■ Data shown ■
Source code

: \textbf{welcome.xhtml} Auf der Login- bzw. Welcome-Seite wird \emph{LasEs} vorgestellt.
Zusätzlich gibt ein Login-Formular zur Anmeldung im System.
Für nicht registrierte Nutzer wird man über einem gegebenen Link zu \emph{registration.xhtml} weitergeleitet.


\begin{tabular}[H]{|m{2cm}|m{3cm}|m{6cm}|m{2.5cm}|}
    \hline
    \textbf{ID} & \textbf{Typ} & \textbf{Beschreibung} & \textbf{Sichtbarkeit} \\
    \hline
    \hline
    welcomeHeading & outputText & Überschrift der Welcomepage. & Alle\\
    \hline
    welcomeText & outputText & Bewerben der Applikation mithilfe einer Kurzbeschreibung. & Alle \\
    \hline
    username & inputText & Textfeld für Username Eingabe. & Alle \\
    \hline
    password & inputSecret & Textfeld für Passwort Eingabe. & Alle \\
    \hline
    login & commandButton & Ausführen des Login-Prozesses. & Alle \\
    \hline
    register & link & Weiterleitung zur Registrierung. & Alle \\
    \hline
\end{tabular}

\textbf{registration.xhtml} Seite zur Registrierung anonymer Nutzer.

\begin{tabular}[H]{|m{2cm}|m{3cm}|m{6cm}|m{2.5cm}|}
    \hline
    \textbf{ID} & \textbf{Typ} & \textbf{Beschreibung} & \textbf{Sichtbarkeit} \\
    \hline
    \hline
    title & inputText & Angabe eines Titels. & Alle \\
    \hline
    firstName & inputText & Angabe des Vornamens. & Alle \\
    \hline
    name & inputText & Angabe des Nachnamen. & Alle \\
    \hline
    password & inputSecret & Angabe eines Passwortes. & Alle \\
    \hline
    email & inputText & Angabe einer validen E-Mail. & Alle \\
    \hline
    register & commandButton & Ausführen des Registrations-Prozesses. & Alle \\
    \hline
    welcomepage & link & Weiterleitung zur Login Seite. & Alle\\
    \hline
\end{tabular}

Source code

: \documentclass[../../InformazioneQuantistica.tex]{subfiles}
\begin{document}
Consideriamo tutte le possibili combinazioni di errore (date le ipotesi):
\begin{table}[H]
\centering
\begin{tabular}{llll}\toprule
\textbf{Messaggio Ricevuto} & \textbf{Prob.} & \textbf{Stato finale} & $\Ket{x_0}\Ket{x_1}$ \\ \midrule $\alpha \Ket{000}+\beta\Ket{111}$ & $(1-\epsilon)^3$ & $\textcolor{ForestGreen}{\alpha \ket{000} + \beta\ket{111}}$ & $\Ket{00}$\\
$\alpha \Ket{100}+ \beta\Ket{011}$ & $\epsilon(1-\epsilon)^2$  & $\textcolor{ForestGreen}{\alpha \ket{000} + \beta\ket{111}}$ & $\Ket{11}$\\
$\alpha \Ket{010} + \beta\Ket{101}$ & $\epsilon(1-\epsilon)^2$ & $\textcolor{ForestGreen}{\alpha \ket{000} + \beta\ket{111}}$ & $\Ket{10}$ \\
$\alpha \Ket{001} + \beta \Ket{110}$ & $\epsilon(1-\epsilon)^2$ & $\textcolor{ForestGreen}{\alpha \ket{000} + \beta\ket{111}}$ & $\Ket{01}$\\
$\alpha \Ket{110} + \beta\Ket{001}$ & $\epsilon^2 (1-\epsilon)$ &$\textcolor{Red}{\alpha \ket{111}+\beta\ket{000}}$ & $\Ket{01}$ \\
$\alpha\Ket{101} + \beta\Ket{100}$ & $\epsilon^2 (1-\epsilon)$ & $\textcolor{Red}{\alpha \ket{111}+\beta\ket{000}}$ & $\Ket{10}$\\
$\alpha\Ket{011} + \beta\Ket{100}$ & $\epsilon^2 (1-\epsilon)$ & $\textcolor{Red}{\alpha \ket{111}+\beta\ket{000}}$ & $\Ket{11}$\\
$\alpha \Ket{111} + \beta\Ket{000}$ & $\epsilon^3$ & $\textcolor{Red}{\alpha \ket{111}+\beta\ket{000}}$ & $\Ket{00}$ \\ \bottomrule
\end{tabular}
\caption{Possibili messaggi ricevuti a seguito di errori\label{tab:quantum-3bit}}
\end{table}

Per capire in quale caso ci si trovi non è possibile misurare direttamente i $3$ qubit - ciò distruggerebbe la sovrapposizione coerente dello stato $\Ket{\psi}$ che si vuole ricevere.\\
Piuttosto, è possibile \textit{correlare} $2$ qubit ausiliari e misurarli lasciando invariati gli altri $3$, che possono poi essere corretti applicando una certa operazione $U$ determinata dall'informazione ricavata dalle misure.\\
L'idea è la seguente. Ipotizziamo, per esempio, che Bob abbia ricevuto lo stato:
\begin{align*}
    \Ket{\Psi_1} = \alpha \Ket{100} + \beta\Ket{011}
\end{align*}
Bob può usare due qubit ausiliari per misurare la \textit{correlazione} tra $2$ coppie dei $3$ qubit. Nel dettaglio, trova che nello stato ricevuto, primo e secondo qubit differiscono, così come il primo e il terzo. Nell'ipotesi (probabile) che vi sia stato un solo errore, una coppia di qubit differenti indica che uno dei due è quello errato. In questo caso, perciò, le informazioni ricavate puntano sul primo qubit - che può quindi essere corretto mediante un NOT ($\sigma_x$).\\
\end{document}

■ What is needed ■
Each line of the entries above that has the word "xhtml" is to be copied.

■ Exercise solution ■
: \textbf{welcome.xhtml} Auf der Login- bzw. Welcome-Seite wird \emph{LasEs} vorgestellt.
Für nicht registrierte Nutzer wird man über einem gegebenen Link zu \emph{registration.xhtml} weitergeleitet.
\textbf{registration.xhtml} Seite zur Registrierung anonymer Nutzer.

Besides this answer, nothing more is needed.